- _EXTRACTED DATA_

=== Section Start ===

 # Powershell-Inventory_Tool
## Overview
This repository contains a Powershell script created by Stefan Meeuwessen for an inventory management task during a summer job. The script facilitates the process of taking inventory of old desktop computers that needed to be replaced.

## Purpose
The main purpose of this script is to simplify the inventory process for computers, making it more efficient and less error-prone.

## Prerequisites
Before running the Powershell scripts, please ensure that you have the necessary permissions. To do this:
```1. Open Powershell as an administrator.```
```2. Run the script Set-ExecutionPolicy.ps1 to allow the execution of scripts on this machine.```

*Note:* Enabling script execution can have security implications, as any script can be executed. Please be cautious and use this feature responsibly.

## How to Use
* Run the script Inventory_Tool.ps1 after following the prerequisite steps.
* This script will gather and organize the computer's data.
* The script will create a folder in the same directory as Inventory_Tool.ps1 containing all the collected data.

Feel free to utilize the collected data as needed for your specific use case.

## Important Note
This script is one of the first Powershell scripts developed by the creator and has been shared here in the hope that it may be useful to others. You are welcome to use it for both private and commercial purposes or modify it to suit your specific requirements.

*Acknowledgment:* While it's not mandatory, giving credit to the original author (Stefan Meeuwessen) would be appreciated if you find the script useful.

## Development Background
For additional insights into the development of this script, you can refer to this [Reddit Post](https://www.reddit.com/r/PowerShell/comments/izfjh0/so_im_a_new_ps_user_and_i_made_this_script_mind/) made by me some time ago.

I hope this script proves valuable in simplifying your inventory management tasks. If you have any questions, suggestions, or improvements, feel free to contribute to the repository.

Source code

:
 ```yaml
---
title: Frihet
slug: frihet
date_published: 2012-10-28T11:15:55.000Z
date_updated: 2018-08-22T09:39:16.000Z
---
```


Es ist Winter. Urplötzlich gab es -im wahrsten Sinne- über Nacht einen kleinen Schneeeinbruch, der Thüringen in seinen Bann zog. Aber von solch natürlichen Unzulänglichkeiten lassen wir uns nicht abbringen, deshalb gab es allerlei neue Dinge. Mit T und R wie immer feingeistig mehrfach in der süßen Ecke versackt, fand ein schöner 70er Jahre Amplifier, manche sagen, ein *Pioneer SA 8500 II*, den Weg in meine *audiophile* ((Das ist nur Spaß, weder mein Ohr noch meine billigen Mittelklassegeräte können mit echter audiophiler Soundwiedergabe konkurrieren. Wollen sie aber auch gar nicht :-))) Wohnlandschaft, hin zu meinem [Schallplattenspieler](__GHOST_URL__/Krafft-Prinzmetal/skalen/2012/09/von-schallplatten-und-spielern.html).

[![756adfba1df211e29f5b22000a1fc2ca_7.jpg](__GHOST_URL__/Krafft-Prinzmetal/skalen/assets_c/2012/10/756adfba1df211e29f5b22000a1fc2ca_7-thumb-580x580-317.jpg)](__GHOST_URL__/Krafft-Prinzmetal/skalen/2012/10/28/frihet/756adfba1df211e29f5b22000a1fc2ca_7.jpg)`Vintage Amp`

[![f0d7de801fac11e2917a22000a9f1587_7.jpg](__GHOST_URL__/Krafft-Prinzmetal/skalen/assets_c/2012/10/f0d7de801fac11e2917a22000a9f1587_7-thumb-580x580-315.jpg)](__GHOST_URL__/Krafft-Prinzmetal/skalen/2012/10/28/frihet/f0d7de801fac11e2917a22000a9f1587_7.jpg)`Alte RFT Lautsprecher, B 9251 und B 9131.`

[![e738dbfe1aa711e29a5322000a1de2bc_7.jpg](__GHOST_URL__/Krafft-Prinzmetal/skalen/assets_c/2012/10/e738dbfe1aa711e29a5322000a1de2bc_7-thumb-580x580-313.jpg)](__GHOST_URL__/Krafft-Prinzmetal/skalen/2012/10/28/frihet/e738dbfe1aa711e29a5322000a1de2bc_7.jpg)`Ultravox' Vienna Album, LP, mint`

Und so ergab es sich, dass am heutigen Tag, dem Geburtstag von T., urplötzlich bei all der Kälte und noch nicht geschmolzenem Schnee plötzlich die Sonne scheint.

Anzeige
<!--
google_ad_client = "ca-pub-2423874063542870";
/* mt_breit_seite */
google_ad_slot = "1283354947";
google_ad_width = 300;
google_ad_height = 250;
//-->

=== Section End ===
=== Section Start ===

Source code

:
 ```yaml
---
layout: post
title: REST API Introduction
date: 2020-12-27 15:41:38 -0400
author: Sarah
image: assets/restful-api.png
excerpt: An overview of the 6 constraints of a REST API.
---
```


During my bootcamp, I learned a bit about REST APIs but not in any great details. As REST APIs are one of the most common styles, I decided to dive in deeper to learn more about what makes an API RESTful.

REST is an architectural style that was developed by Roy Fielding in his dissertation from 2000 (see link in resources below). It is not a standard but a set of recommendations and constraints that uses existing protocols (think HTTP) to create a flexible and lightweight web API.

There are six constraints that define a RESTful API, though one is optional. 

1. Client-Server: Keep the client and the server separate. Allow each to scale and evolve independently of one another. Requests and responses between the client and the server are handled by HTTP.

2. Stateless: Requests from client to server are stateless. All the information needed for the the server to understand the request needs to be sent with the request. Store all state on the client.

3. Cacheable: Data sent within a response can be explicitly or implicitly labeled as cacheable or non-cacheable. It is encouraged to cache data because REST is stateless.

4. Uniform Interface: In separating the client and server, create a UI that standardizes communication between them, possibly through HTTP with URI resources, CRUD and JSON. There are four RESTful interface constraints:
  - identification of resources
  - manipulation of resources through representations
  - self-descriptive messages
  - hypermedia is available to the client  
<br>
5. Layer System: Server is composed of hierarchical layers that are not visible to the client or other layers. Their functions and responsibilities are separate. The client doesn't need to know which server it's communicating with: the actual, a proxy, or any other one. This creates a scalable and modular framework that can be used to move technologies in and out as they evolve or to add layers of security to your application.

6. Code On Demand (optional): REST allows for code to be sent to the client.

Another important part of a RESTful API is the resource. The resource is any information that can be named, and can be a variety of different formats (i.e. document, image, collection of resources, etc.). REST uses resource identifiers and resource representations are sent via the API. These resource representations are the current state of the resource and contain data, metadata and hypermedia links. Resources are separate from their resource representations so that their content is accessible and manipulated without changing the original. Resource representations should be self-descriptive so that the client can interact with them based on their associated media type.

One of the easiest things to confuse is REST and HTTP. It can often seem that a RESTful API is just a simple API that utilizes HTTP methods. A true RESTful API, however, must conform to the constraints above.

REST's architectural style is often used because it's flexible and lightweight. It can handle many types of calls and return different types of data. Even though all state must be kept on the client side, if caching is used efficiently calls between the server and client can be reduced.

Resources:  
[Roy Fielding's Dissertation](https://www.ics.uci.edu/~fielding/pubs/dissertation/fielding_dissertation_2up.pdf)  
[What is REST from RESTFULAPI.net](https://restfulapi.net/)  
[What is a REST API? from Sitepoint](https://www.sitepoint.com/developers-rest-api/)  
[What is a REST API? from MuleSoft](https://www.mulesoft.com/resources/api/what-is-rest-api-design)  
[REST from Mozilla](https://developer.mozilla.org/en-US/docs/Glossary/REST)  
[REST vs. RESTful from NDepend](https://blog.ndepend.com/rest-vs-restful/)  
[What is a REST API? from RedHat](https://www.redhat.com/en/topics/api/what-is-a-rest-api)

=== Section End ===
=== Section Start ===

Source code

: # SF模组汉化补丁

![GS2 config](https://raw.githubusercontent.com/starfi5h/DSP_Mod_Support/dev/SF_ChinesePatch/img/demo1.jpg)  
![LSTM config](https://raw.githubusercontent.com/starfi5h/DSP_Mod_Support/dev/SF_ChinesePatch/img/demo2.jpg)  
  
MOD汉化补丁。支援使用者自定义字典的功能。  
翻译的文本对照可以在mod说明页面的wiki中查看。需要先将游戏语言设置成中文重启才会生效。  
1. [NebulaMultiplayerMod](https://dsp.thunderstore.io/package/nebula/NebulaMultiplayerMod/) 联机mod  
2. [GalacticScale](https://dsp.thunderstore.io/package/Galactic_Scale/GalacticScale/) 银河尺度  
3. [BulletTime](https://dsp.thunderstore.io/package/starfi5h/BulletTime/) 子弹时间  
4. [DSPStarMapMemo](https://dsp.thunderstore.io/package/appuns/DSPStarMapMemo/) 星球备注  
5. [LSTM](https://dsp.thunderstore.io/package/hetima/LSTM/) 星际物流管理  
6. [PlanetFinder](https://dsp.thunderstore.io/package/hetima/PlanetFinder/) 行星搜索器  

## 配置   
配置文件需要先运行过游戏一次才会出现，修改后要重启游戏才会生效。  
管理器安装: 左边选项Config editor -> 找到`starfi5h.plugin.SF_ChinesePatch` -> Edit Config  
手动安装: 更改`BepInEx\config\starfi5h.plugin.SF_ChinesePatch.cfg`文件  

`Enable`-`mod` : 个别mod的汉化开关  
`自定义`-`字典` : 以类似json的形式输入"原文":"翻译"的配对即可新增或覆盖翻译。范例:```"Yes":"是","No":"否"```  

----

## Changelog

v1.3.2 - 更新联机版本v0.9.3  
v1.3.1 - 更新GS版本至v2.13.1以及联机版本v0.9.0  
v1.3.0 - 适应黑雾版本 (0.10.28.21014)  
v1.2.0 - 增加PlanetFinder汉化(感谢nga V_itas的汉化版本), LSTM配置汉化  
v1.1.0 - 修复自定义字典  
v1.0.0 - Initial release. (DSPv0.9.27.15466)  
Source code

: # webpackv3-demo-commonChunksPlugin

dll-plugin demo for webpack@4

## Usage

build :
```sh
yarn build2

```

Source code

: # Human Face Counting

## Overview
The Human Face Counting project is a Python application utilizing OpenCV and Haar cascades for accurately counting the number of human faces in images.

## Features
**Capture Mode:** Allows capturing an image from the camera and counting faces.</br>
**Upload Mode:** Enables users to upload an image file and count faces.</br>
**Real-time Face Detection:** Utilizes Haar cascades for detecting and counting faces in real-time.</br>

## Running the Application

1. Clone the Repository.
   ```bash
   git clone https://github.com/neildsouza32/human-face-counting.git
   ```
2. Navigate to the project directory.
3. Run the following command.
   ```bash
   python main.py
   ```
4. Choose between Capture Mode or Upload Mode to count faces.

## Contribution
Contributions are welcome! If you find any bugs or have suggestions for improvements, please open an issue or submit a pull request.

=== Section End ===

- _TASK ITEM_
Return all lines of the material above in which the word "them" occurs.

- _RESULT OF THIS TASK_
4. Uniform Interface: In separating the client and server, create a UI that standardizes communication between them, possibly through HTTP with URI resources, CRUD and JSON. There are four RESTful interface constraints:
Another important part of a RESTful API is the resource. The resource is any information that can be named, and can be a variety of different formats (i.e. document, image, collection of resources, etc.). REST uses resource identifiers and resource representations are sent via the API. These resource representations are the current state of the resource and contain data, metadata and hypermedia links. Resources are separate from their resource representations so that their content is accessible and manipulated without changing the original. Resource representations should be self-descriptive so that the client can interact with them based on their associated media type.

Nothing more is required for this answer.